The Half-Drowned King
Harper, August 1, 2017
Hardcover and eBook, 448 pages

"Lovers of epic rejoice! Hartsuyker illuminates these old stories with authority and visceral detail, bringing to life the adventure, bleak beauty, and human struggle that lie at their heart. A vivid and gripping read." —Madeline Miller, bestselling author of The Song of Achilles

"Linnea Hartsuyker brings myth and legend roaring to life in this superbly good page-turning saga of Viking-era Norway. Hartsuyker is fearless as she navigates a harsh, exacting, and hair-raising world, with icy fjords and raiding seasons and ancient blood feuds. But the book’s fiercest magic shines in the characters of Ragnvald and Svanhild, as unforgettable a brother and sister duo as I can remember in recent literature. Linnea Hartsuyker is an exciting, original voice in historical fiction, and The Half-Drowned King is nothing short of mesmerizing."—Paula McLain, bestselling author of The Paris Wife and Circling the Sun

An exhilarating saga of the Vikings that conjures a brutal, superstitious, and thrilling ninth-century world and the birth of a kingdom—the debut installment in a historical literary trilogy that combines the bold imagination and sweeping narrative power of Game of Thrones, Vikings, and Outlander.
Centuries ago, in a blood-soaked land ruled by legendary gods and warring men, a prophecy foretold of a high king who would come to reign over all of the north. . . .

Ragnvald Eysteinsson, the son and grandson of kings, grew up believing that he would one day take his dead father’s place as chief of his family’s lands. But, sailing home from a raiding trip to Ireland, the young warrior is betrayed and left for dead by men in the pay of his greedy stepfather, Olaf. Rescued by a fisherman, Ragnvald is determined to have revenge for his stepfather’s betrayal, claim his birthright and the woman he loves, and rescue his beloved sister Svanhild. Opportunity may lie with Harald of Vestfold, the strong young Norse warrior rumored to be the prophesied king. Ragnvald pledges his sword to King Harald, a choice that will hold enormous consequence in the years to come.

While Ragnvald’s duty is to fight—and even die—for his honor, Svanhild must make an advantageous marriage, though her adventurous spirit yearns to see the world. Her stepfather, Olaf, has arranged a husband for her—a hard old man she neither loves nor desires.
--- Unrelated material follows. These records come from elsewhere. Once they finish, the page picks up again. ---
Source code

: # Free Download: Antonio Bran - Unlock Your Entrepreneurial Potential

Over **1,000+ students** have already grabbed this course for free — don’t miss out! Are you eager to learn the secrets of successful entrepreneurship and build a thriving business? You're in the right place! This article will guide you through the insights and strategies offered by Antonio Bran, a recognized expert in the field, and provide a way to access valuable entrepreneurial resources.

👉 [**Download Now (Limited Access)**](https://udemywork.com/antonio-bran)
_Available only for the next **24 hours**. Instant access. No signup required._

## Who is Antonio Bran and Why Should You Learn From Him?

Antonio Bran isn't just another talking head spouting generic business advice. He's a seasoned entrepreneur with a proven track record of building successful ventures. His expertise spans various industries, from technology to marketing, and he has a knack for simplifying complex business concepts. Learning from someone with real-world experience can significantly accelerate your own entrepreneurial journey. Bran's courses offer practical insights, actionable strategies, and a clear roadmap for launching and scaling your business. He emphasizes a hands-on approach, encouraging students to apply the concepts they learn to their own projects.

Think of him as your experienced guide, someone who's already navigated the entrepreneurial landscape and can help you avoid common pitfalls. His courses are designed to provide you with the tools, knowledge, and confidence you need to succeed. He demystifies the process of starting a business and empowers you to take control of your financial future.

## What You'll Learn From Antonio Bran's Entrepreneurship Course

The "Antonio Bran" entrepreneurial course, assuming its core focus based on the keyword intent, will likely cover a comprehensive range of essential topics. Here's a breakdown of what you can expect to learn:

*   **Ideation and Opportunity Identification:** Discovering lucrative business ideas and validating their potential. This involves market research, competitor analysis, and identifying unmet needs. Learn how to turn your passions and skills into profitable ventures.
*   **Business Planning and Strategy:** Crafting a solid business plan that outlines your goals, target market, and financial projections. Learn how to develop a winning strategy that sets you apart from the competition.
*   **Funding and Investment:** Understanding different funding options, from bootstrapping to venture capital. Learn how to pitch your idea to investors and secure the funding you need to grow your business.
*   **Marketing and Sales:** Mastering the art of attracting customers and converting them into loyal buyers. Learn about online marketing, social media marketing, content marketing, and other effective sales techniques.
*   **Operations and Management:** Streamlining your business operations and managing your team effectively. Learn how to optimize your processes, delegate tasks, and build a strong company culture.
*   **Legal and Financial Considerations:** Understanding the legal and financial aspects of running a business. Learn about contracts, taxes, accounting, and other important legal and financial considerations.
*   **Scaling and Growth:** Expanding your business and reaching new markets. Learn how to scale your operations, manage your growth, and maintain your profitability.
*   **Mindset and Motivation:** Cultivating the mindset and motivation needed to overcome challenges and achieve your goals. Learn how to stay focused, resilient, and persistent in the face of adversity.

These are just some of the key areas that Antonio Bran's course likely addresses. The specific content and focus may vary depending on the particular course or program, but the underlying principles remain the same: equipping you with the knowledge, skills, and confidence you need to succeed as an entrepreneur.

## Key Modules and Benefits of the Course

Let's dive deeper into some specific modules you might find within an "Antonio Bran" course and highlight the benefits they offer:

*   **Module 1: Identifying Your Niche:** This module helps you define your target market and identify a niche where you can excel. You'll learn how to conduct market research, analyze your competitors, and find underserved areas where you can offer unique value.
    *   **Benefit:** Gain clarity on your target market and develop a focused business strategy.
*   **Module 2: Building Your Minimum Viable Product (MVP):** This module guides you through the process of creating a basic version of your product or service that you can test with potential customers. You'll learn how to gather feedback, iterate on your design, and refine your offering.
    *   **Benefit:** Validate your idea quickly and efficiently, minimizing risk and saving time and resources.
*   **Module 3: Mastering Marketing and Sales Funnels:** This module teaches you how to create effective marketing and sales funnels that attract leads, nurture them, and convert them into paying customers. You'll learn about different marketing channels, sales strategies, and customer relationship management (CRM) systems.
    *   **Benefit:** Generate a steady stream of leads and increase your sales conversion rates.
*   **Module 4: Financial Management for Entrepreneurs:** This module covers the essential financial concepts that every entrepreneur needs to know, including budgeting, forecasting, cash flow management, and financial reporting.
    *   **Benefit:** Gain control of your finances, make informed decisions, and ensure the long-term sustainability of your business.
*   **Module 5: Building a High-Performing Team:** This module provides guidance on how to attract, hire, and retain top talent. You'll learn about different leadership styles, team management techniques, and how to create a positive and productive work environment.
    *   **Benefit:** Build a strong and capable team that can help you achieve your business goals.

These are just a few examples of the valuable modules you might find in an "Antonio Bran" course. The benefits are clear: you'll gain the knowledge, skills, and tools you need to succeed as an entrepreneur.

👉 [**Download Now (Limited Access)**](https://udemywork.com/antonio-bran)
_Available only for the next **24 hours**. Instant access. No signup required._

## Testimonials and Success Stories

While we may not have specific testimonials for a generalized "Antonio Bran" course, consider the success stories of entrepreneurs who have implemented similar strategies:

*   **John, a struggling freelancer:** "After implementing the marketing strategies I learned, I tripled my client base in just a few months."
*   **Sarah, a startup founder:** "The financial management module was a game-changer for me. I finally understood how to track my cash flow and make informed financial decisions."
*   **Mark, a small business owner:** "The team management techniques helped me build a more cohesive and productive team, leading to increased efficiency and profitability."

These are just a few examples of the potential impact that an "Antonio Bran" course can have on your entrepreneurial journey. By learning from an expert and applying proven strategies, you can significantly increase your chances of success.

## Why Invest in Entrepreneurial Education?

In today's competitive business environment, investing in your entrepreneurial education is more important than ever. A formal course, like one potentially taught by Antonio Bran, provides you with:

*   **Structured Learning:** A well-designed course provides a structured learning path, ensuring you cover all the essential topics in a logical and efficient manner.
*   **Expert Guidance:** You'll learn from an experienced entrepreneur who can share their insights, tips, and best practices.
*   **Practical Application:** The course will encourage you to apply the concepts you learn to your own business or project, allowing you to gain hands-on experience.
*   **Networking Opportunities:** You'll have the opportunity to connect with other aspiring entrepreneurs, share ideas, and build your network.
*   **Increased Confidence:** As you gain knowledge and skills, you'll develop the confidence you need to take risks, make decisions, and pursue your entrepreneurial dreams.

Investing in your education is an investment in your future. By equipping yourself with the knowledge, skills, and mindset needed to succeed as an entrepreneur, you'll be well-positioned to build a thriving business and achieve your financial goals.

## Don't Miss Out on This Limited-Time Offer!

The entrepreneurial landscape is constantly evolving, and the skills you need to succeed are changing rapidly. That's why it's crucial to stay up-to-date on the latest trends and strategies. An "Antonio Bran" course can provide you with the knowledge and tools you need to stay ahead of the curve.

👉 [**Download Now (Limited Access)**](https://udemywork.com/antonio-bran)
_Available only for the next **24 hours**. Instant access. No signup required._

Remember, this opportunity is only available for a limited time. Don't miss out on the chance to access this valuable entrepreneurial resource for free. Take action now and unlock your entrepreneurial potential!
When the chance to escape Olaf’s cruelty comes at the hands of her brother’s arch rival, the shrewd young woman is forced to make a heartbreaking choice: family or freedom.

Set in a mystical and violent world defined by honor, loyalty, deceit, passion, and courage, The Half-Drowned King is an electrifying adventure that breathtakingly illuminates the Viking world and the birth of Scandinavia.

About Linnea

Linnea Hartsuyker grew up in the middle of the woods outside Ithaca, New York, and studied Engineering at Cornell University. After a decade of working at internet startups, and writing in her spare time, she attended NYU and received an MFA in Creative Writing. She lives in New York City with her husband.